Il est, par ailleurs, très important de trouver des personnes capables d’accompagner et d’épauler les futurs dirigeants avant leur prise de fonction mais aussi dans la foulée de celle-ci. Ces mentors peuvent être des cadres en place, des membres du conseil d’administration ou des conseillers externes dès lors qu’ils ont une bonne connaissance de l’entreprise et de son fonctionnement. La clé de la réussite de cet accompagnement réside dans l’établissement d’une véritable relation de confiance entre mentor et mentoré. A charge également pour le mentor d’accepter de partager son savoir et ses connaissances mais aussi de favoriser l’émergence d’idées nouvelles. Ces mentors aident les futurs dirigeants à développer leurs compétences en leadership, en gestion d'équipe, en prise de décision stratégique et à affirmer leurs différences par rapport à leurs aînés. Le fait d'avoir un mentor permet aux futurs dirigeants de se sentir plus en confiance et mieux préparés à prendre en charge leur nouveau rôle, réduisant le stress et favorisant une transition en douceur. En somme, se faire accompagner est une nécessité pour assurer une succession réussie et une continuité de la réussite de l'entreprise.

 

Assurer une transition harmonieuse 

Même si le leadership peut se travailler, une personne doit avoir des capacités naturelles pour diriger et susciter l’engagement de ses équipes.
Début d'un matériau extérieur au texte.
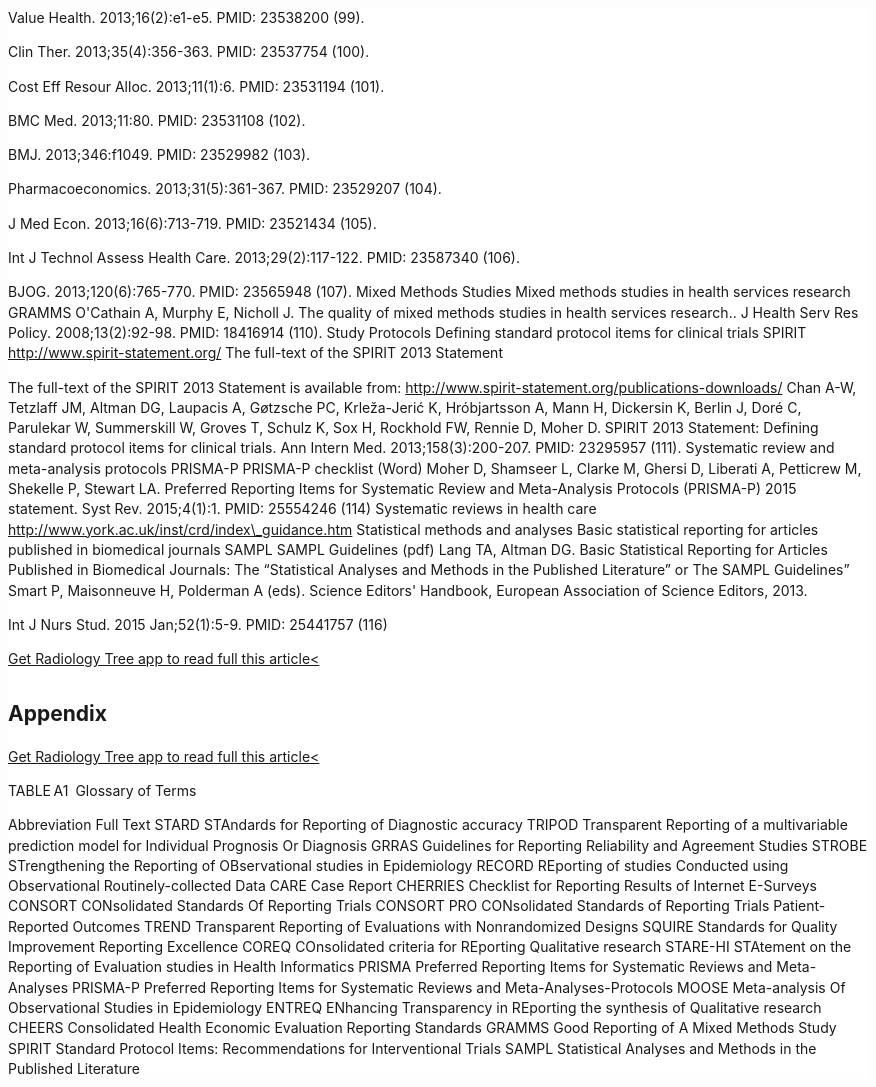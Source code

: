 Value Health. 2013;16(2):e1-e5. PMID:  23538200  (99).

Clin Ther. 2013;35(4):356-363. PMID:  23537754  (100).

Cost Eff Resour Alloc. 2013;11(1):6. PMID:  23531194  (101).

BMC Med. 2013;11:80. PMID:  23531108  (102).

BMJ. 2013;346:f1049. PMID:  23529982  (103).

Pharmacoeconomics. 2013;31(5):361-367. PMID:  23529207  (104).

J Med Econ. 2013;16(6):713-719. PMID:  23521434  (105).

Int J Technol Assess Health Care. 2013;29(2):117-122. PMID:  23587340  (106).

BJOG. 2013;120(6):765-770. PMID:  23565948  (107). Mixed Methods Studies Mixed methods studies in health services research GRAMMS O'Cathain A, Murphy E, Nicholl J. The quality of mixed methods studies in health services research.. J Health Serv Res Policy. 2008;13(2):92-98. PMID:  18416914  (110). Study Protocols Defining standard protocol items for clinical trials SPIRIT http://www.spirit-statement.org/  The full-text of the SPIRIT 2013 Statement

The full-text of the SPIRIT 2013 Statement is available from:  http://www.spirit-statement.org/publications-downloads/  Chan A-W, Tetzlaff JM, Altman DG, Laupacis A, Gøtzsche PC, Krleža-Jerić K, Hróbjartsson A, Mann H, Dickersin K, Berlin J, Doré C, Parulekar W, Summerskill W, Groves T, Schulz K, Sox H, Rockhold FW, Rennie D, Moher D. SPIRIT 2013 Statement: Defining standard protocol items for clinical trials. Ann Intern Med. 2013;158(3):200-207. PMID:  23295957  (111). Systematic review and meta-analysis protocols PRISMA-P PRISMA-P checklist (Word)  Moher D, Shamseer L, Clarke M, Ghersi D, Liberati A, Petticrew M, Shekelle P, Stewart LA. Preferred Reporting Items for Systematic Review and Meta-Analysis Protocols (PRISMA-P) 2015 statement. Syst Rev. 2015;4(1):1. PMID:  25554246  (114) Systematic reviews in health care http://www.york.ac.uk/inst/crd/index\_guidance.htm  Statistical methods and analyses Basic statistical reporting for articles published in biomedical journals SAMPL SAMPL Guidelines (pdf) Lang TA, Altman DG. Basic Statistical Reporting for Articles Published in Biomedical Journals: The “Statistical Analyses and Methods in the Published Literature” or The SAMPL Guidelines” Smart P, Maisonneuve H, Polderman A (eds). Science Editors' Handbook, European Association of Science Editors, 2013.

Int J Nurs Stud. 2015 Jan;52(1):5-9. PMID:  25441757  (116)

[Get Radiology Tree app to read full this article<](https://clinicalpub.com/app)

## Appendix

[Get Radiology Tree app to read full this article<](https://clinicalpub.com/app)

TABLE A1 Glossary of Terms


Abbreviation Full Text STARD STAndards for Reporting of Diagnostic accuracy TRIPOD Transparent Reporting of a multivariable prediction model for Individual Prognosis Or Diagnosis GRRAS Guidelines for Reporting Reliability and Agreement Studies STROBE STrengthening the Reporting of OBservational studies in Epidemiology RECORD REporting of studies Conducted using Observational Routinely-collected Data CARE Case Report CHERRIES Checklist for Reporting Results of Internet E-Surveys CONSORT CONsolidated Standards Of Reporting Trials CONSORT PRO CONsolidated Standards of Reporting Trials Patient-Reported Outcomes TREND Transparent Reporting of Evaluations with Nonrandomized Designs SQUIRE Standards for Quality Improvement Reporting Excellence COREQ COnsolidated criteria for REporting Qualitative research STARE-HI STAtement on the Reporting of Evaluation studies in Health Informatics PRISMA Preferred Reporting Items for Systematic Reviews and Meta-Analyses PRISMA-P Preferred Reporting Items for Systematic Reviews and Meta-Analyses-Protocols MOOSE Meta-analysis Of Observational Studies in Epidemiology ENTREQ ENhancing Transparency in REporting the synthesis of Qualitative research CHEERS Consolidated Health Economic Evaluation Reporting Standards GRAMMS Good Reporting of A Mixed Methods Study SPIRIT Standard Protocol Items: Recommendations for Interventional Trials SAMPL Statistical Analyses and Methods in the Published Literature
Lorsque plusieurs personnes souhaitent reprendre les rênes de la société, un choix doit forcément être fait et les postulants les moins aptes à s’emparer des commandes doivent être, eux aussi, accompagnés sur la durée afin qu’ils réalisent eux-mêmes qu’ils n’ont pas les qualités requises pour piloter l’entreprise familiale. Tous les candidats doivent comprendre les qualifications et les exigences du poste qu’ils convoitent et avoir leur mot à dire dans le processus de sélection. Une transparence totale dans les décisions relatives à la succession des dirigeants permet d'éviter les malentendus et de s'assurer de l'adhésion des principales parties prenantes.Si les patrons en place doivent accepter de passer la main, leurs successeurs doivent aussi comprendre qu’ils peuvent bénéficier de l’expérience et des réseaux de leurs aînés. Les nommer au conseil de surveillance, leur confier une mission dans un domaine où leur expertise est reconnue par tous ou leur demander leur avis sur des sujets bien précis permet d’assurer une transition en douceur profitable à tous. Les « anciens » doivent accepter de lâcher les commandes et les « jeunes » accepter d’écouter leurs conseils. Le dirigeant d’une entreprise familiale est certes un bâtisseur mais il doit être aussi un  passeur. Ceux qui l’oublient mettent en péril l’avenir de la société que les générations précédentes ont parfois eu tant de mal à construire.